Random forest is a ‘tree‐based’ algorithm where multiple decision trees are built using a random assortment of features that are used to predict an outcome data label (i.e., stigma). Using a ‘majority vote’ system, the multiple decision trees in the random forest model predict a new sample (i.e., tweet), and the ultimate classification of this new sample (i.e., stigmatising or not) is based on the classification predicted by the majority of the decision trees.

Gradient boosting is a machine learning approach for classification problems where ‘tree models’ are composed of thousands of relatively simple decision trees. These models are trained iteratively by combining individual decision trees to optimise a specified evaluation metric. At each iteration, an additional decision tree is added to the “ensemble” of previously trained decision trees. Each new decision tree considers errors made in the previous iterations. In this way, the model “learns” its own shortcomings and introduces a new decision tree to address them.

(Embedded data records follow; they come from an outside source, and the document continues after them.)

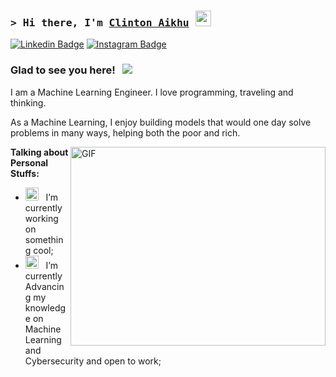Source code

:### <samp>&gt; Hi there, I'm <a href="https://sites.google.com/view/clinton-aikhu/home" target="_blank">Clinton Aikhu</a> <img src="https://media.giphy.com/media/hvRJCLFzcasrR4ia7z/giphy.gif" width="25"> </samp>

[![Linkedin Badge](https://img.shields.io/badge/-LinkedIn-0e76a8?style=flat-square&logo=Linkedin&logoColor=white)](https://www.linkedin.com/in/clinton-aikhu-9b6328244/)
[![Instagram Badge](https://img.shields.io/badge/-Instagram-e4405f?style=flat-square&logo=Instagram&logoColor=white)](https://instagram.com/clintonaikhu/)


### Glad to see you here! &nbsp; ![](https://visitor-badge.glitch.me/badge?page_id=Gapur.Gapur)

I am a Machine Learning Engineer. I love programming, traveling and thinking.

As a Machine Learning, I enjoy building models that would one day solve problems in many ways, helping both the poor and rich.

<img align="right" alt="GIF" src="https://github.com/Gapur/Gapur/blob/main/assets/coding.gif?raw=true" width="408" height="318" />
  

**Talking about Personal Stuffs:**

- <img src="https://github.com/Gapur/Gapur/blob/main/assets/developer.gif?raw=true" width="21" />&nbsp;&nbsp; I’m currently working on something cool;
- <img src="https://github.com/Gapur/Gapur/blob/main/assets/lightning.gif?raw=true" width="21" />&nbsp;&nbsp; I’m currently Advancing my knowledge on Machine Learning and Cybersecurity and open to work;

</br>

The K‐nearest neighbour algorithm is one of the simplest machine learning models. The principle of K‐nearest neighbour is to find a predefined number of training data features (known as K) with known labels closest to the new data point and subsequently predict the new label based on the K‐nearest training points⁴¹. K‐nearest neighbour is a non‐generalising machine‐learning method as it simply ‘remembers’ all of the training data and selects the data labels closest to the new point. Despite its simplicity, K‐nearest neighbour is useful in a large number of classification problems and is often successful in classification situations where the decision boundaries are irregular. Because of this, K‐nearest neighbour is highly sensitive to the local data environments compared with the overall dataset.

Support vector machines (SVM) have strong theoretical foundations and excellent empirical successes. Given a training dataset of feature-label pairs, the SVM maps the training vectors into a higher dimensional space and finds a linear separating hyperplane with the maximal margin in this higher dimensional space^39,42. SVM has a kernel function and new kernels are being proposed by researchers, including linear, polynomial, and sigmoid⁴³.

Naïve Bayes is a classification technique based on Bayes’ Theorem with an assumption of independence among predictors⁴⁴. A naive Bayes classifier assumes that the presence of a particular feature in a class is unrelated to the presence of any other feature. For example, a fruit may be considered to be an apple if it is red, round, and about 3 inches in diameter. Even if these features depend on each other or upon the existence of the other features, all of these properties independently contribute to the probability that this fruit is an apple, which is why it is known as ‘Naive’.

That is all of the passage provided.